Nonrandomized, controlled study.


Laboratory at a university medical center.


Yorkshire swine, weighing 15 to 20 kg.


Anesthetized, ventilated swine had a balloon inserted into the peritoneal cavity and catheters placed for measurement of intracranial pressure, pleural pressure, central venous pressure, pulmonary artery occlusion pressure, and mean arterial pressure. Following baseline measurements, intra-abdominal pressure was increased by incrementally inflating the intraperitoneal balloon. All parameters were remeasured 30 mins after each increase in intra-abdominal pressure. Two groups were studied: a) group 1 (n = 9) animals had intra-abdominal pressure increased to 25 mm Hg above baseline, then released; b) group 2 (n = 3) animals underwent sternotomy and pleuropericardotomy to prevent an increase in pleural pressure with increasing intra-abdominal pressure.

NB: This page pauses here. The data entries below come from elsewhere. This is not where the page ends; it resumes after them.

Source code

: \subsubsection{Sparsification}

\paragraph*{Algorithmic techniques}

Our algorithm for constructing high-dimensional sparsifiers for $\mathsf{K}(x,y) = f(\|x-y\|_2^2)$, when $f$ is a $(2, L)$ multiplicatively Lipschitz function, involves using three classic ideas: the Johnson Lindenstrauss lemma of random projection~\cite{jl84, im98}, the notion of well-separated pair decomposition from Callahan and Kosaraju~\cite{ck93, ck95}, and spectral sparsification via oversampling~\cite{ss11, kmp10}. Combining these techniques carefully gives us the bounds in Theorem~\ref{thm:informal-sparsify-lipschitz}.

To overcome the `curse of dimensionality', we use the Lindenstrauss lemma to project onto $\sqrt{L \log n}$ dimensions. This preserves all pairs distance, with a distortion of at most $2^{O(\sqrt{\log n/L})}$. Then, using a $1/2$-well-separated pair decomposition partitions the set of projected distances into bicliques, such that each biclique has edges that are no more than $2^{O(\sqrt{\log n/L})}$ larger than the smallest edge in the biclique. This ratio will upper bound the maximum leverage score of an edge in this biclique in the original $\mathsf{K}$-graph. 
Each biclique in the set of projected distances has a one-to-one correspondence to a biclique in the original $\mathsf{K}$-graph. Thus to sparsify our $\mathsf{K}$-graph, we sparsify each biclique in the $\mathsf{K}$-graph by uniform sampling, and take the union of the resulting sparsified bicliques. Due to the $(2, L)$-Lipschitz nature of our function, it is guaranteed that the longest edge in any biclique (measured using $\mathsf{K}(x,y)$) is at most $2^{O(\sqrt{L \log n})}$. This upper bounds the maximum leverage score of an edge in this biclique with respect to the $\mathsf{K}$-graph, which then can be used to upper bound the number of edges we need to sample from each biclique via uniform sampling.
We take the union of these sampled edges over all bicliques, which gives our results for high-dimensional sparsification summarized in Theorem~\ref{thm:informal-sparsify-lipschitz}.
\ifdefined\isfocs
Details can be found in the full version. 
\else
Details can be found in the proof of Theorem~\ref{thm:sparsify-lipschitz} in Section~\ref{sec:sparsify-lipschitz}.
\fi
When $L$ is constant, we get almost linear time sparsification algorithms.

Measurements and Main Results

Increase of intra-abdominal pressure to 25 mm Hg above baseline caused significant (p < .05) increases in intracranial pressure (7.3 +/- 0.6 [SEM] to 16.4 +/- 1.9 mm Hg), pleural pressure (4.3 +/- 1.3 to 11.8 +/- 1.9 mm Hg), pulmonary artery occlusion pressure (9.0 +/- 0.6 to 14.3 +/- 0.8 mm Hg), and central venous pressure (6.6 +/- 0.7 to 10.7 +/- 0.9 mm Hg. The cardiac index (3.4 +/- 0.3 to 1.6 +/- 0.1 L/min/m2) and cerebral perfusion pressure (75.6 +/- 3.6 to 62.0 +/- 6.8 mm Hg) decreased significantly (p < .05), whereas mean arterial pressure (82.8 +/- 3.2 to 78.4 +/- 6.6 mm Hg) remained essentially constant. Sternotomy and pleuropericardotomy negated all effects of increased intra-abdominal pressure except the decreased cardiac index (1.6 +/- 0.1 to 2.5 +/- 0.2 L/min/m2).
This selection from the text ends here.